Exercise data =
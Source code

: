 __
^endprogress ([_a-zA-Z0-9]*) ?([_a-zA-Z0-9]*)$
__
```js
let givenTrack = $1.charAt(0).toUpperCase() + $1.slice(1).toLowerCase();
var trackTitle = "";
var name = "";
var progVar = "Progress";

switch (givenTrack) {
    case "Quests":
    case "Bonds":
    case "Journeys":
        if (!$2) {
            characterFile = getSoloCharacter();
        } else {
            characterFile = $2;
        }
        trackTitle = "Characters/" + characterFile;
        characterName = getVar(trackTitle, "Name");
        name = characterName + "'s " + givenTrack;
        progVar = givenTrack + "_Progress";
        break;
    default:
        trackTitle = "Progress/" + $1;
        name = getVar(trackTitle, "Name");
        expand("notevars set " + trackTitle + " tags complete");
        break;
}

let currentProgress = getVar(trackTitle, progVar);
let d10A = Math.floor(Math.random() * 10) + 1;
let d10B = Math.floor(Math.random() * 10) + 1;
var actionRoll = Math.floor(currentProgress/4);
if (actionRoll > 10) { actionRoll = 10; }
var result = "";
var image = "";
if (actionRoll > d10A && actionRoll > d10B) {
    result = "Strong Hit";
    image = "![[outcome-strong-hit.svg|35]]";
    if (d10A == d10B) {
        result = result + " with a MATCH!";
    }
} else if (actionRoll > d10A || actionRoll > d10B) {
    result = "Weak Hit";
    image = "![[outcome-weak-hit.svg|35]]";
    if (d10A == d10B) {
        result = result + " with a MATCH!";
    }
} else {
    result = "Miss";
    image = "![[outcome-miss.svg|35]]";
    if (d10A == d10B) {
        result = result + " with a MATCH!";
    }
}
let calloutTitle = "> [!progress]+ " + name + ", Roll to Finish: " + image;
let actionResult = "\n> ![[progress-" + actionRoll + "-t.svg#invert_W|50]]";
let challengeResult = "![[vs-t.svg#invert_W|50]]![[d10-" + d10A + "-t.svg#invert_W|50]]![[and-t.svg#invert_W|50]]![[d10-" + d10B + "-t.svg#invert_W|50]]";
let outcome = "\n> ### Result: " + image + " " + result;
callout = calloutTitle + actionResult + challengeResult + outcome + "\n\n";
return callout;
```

Assignment = All of the data needs to be repeated exactly.

Answer section =
Source code

: __
^endprogress ([_a-zA-Z0-9]*) ?([_a-zA-Z0-9]*)$
__
```js
let givenTrack = $1.charAt(0).toUpperCase() + $1.slice(1).toLowerCase();
var trackTitle = "";
var name = "";
var progVar = "Progress";

switch (givenTrack) {
    case "Quests":
    case "Bonds":
    case "Journeys":
        if (!$2) {
            characterFile = getSoloCharacter();
        } else {
            characterFile = $2;
        }
        trackTitle = "Characters/" + characterFile;
        characterName = getVar(trackTitle, "Name");
        name = characterName + "'s " + givenTrack;
        progVar = givenTrack + "_Progress";
        break;
    default:
        trackTitle = "Progress/" + $1;
        name = getVar(trackTitle, "Name");
        expand("notevars set " + trackTitle + " tags complete");
        break;
}

let currentProgress = getVar(trackTitle, progVar);
let d10A = Math.floor(Math.random() * 10) + 1;
let d10B = Math.floor(Math.random() * 10) + 1;
var actionRoll = Math.floor(currentProgress/4);
if (actionRoll > 10) { actionRoll = 10; }
var result = "";
var image = "";
if (actionRoll > d10A && actionRoll > d10B) {
    result = "Strong Hit";
    image = "![[outcome-strong-hit.svg|35]]";
    if (d10A == d10B) {
        result = result + " with a MATCH!";
    }
} else if (actionRoll > d10A || actionRoll > d10B) {
    result = "Weak Hit";
    image = "![[outcome-weak-hit.svg|35]]";
    if (d10A == d10B) {
        result = result + " with a MATCH!";
    }
} else {
    result = "Miss";
    image = "![[outcome-miss.svg|35]]";
    if (d10A == d10B) {
        result = result + " with a MATCH!";
    }
}
let calloutTitle = "> [!progress]+ " + name + ", Roll to Finish: " + image;
let actionResult = "\n> ![[progress-" + actionRoll + "-t.svg#invert_W|50]]";
let challengeResult = "![[vs-t.svg#invert_W|50]]![[d10-" + d10A + "-t.svg#invert_W|50]]![[and-t.svg#invert_W|50]]![[d10-" + d10B + "-t.svg#invert_W|50]]";
let outcome = "\n> ### Result: " + image + " " + result;
callout = calloutTitle + actionResult + challengeResult + outcome + "\n\n";
return callout;
```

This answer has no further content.